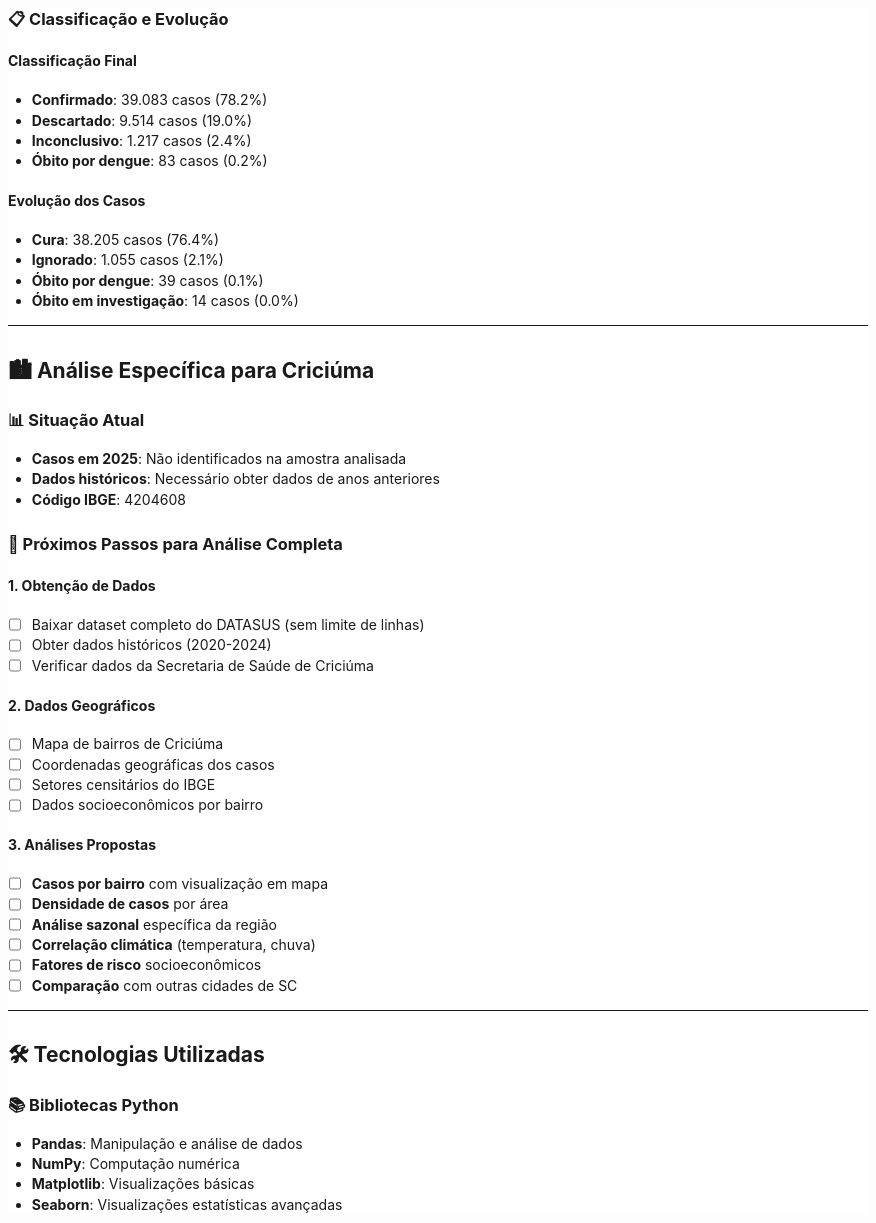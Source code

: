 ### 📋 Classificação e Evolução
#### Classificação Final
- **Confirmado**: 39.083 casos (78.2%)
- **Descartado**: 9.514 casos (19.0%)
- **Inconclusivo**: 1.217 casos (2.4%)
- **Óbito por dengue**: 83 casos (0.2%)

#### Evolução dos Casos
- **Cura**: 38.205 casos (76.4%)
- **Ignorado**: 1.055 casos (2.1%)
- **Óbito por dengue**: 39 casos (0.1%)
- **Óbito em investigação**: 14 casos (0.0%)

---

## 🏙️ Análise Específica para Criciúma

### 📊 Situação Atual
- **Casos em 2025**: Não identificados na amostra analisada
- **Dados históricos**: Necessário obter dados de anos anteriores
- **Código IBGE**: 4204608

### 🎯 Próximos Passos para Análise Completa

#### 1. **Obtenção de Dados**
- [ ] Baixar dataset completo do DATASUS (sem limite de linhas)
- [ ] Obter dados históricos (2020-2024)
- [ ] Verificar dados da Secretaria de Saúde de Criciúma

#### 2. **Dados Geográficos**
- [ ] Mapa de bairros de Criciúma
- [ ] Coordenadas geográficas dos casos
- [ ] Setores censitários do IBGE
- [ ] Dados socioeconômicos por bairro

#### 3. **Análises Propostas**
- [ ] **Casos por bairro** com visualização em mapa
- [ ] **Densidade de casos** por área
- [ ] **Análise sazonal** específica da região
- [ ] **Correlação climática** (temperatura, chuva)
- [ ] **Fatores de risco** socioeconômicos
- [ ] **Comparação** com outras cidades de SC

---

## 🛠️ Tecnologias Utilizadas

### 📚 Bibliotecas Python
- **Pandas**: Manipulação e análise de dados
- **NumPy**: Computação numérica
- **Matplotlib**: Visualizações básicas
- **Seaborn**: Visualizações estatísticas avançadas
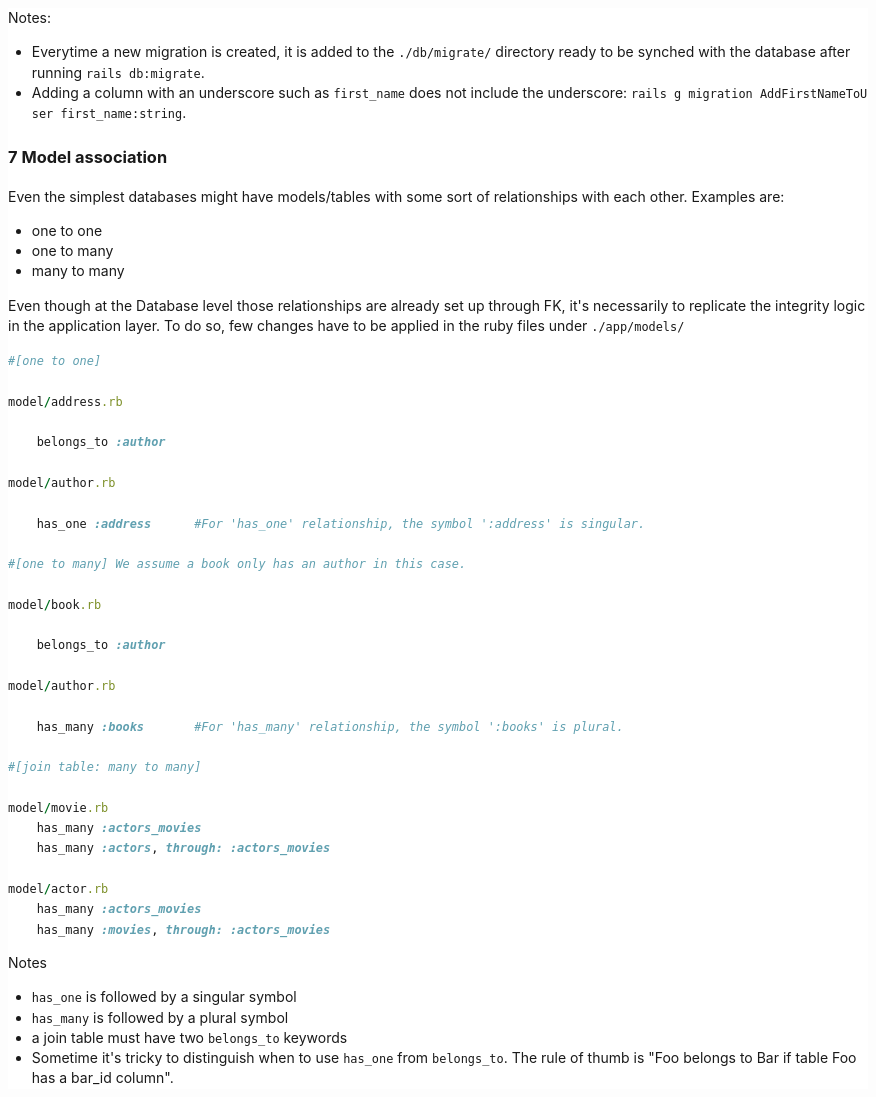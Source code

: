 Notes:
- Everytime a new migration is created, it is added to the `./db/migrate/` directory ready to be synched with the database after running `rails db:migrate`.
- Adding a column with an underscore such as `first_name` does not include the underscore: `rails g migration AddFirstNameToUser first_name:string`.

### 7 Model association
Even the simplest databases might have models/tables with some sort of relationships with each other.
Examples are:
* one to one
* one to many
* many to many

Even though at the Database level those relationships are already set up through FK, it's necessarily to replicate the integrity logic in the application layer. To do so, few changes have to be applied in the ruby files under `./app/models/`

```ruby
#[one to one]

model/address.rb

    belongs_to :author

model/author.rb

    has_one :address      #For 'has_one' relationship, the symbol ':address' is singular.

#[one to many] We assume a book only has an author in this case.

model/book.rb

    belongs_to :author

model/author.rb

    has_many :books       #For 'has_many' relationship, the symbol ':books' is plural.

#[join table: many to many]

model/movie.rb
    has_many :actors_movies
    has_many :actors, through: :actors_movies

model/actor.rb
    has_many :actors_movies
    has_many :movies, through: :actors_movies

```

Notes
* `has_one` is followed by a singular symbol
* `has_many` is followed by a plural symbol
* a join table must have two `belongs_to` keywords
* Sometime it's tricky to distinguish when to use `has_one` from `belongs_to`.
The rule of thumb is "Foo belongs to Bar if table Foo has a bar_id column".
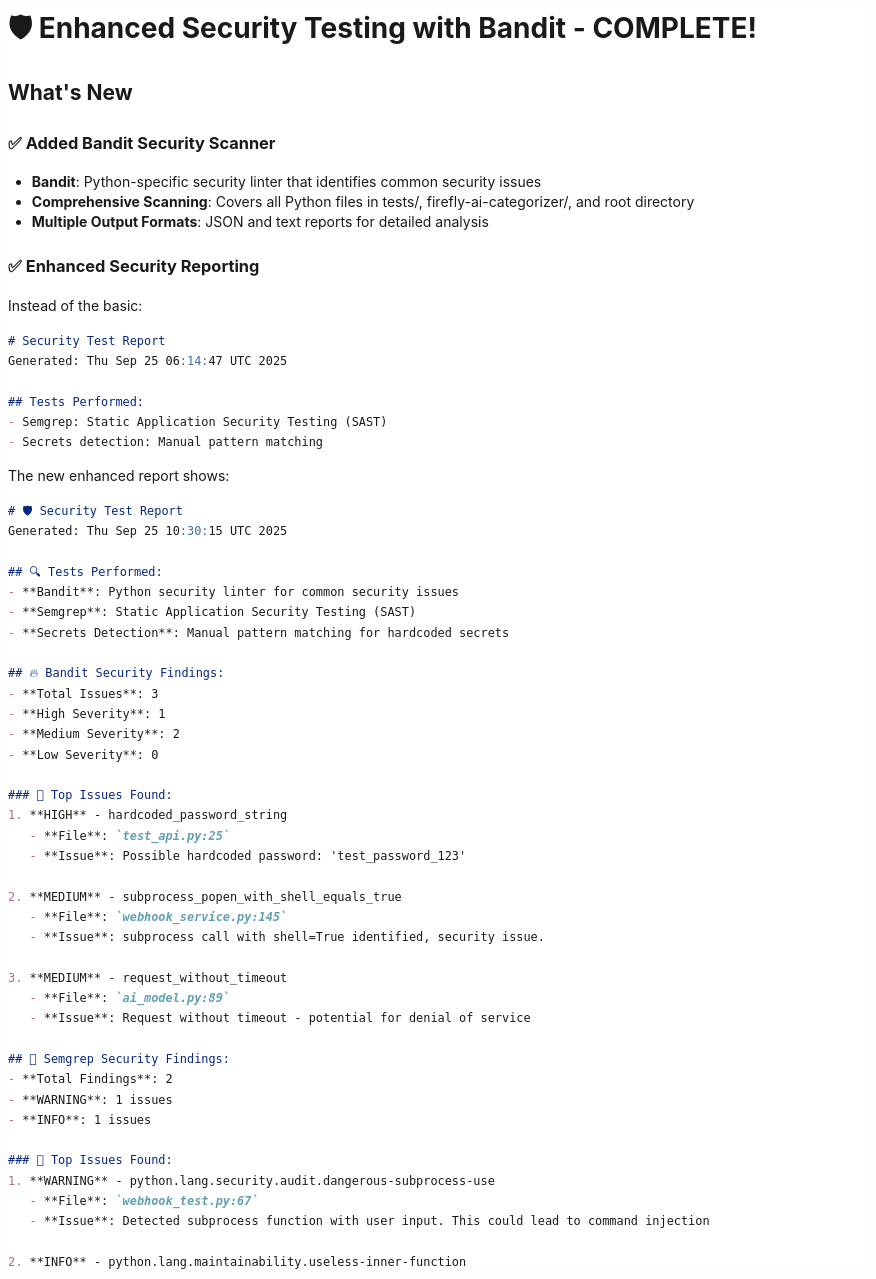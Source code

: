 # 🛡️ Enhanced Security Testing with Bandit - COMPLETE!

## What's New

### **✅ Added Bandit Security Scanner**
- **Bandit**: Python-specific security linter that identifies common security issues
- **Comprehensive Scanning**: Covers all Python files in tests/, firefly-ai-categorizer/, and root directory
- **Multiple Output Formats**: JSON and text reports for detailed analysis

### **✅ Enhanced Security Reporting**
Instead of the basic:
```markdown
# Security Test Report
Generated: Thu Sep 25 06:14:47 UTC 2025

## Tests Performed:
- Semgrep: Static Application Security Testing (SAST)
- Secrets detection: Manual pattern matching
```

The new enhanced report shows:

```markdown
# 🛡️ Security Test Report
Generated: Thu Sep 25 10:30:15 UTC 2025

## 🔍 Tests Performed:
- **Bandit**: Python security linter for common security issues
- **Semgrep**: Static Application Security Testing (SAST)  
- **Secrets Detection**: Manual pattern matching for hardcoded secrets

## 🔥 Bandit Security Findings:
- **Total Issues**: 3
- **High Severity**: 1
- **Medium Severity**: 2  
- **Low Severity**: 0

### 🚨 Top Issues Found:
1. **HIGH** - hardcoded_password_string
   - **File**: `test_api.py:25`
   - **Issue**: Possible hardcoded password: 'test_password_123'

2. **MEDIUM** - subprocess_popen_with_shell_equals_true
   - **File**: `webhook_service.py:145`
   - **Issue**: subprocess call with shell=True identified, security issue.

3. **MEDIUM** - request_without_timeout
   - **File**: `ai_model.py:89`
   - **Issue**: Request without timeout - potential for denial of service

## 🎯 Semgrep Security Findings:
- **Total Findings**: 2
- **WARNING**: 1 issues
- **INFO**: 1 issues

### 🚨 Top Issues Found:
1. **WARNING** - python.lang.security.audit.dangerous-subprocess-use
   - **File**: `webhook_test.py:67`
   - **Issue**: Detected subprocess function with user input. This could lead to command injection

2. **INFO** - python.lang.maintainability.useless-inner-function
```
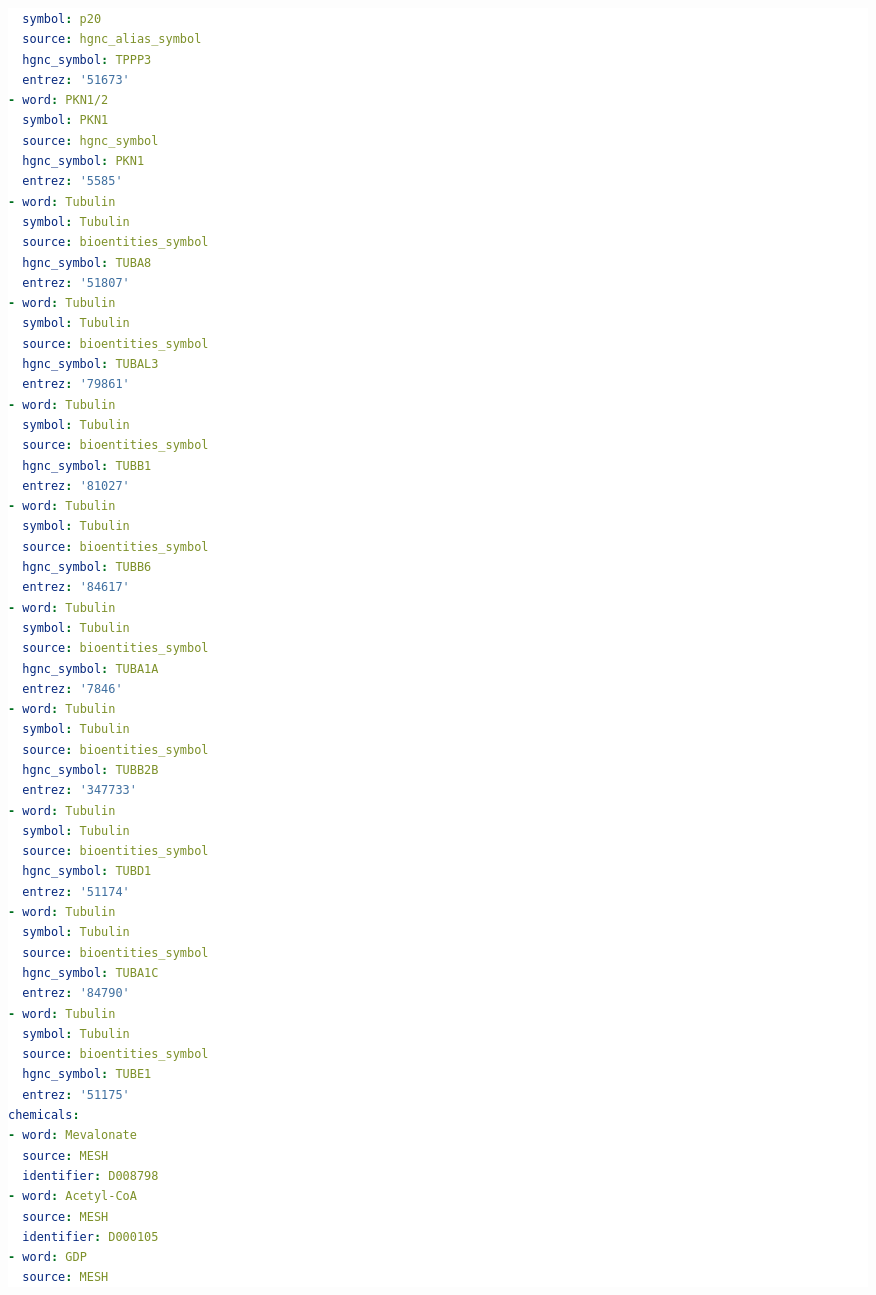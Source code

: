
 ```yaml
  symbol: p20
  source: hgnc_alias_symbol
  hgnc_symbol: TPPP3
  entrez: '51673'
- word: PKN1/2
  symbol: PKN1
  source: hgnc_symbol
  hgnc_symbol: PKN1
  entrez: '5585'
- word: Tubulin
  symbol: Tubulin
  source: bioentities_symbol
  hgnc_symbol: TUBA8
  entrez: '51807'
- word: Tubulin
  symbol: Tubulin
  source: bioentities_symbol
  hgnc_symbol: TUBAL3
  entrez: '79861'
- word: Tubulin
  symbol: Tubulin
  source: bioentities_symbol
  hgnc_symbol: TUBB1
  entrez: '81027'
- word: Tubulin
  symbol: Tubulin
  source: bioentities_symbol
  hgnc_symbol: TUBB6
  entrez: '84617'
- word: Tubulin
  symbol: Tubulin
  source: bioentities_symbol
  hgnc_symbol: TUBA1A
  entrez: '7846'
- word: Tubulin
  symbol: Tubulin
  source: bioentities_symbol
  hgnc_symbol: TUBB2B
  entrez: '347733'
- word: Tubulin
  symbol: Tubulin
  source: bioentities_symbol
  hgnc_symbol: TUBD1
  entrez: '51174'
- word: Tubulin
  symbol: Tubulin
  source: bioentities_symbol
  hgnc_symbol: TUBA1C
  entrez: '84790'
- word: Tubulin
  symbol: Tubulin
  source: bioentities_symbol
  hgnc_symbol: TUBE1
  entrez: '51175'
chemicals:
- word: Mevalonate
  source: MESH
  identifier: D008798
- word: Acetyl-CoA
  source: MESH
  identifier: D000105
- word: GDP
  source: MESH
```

> [TASK ITEM]:
Scan the data above for the string "Evolução". Copy every line in which it appears.

> [RESPONSE]:
: ### 📋 Classificação e Evolução
#### Evolução dos Casos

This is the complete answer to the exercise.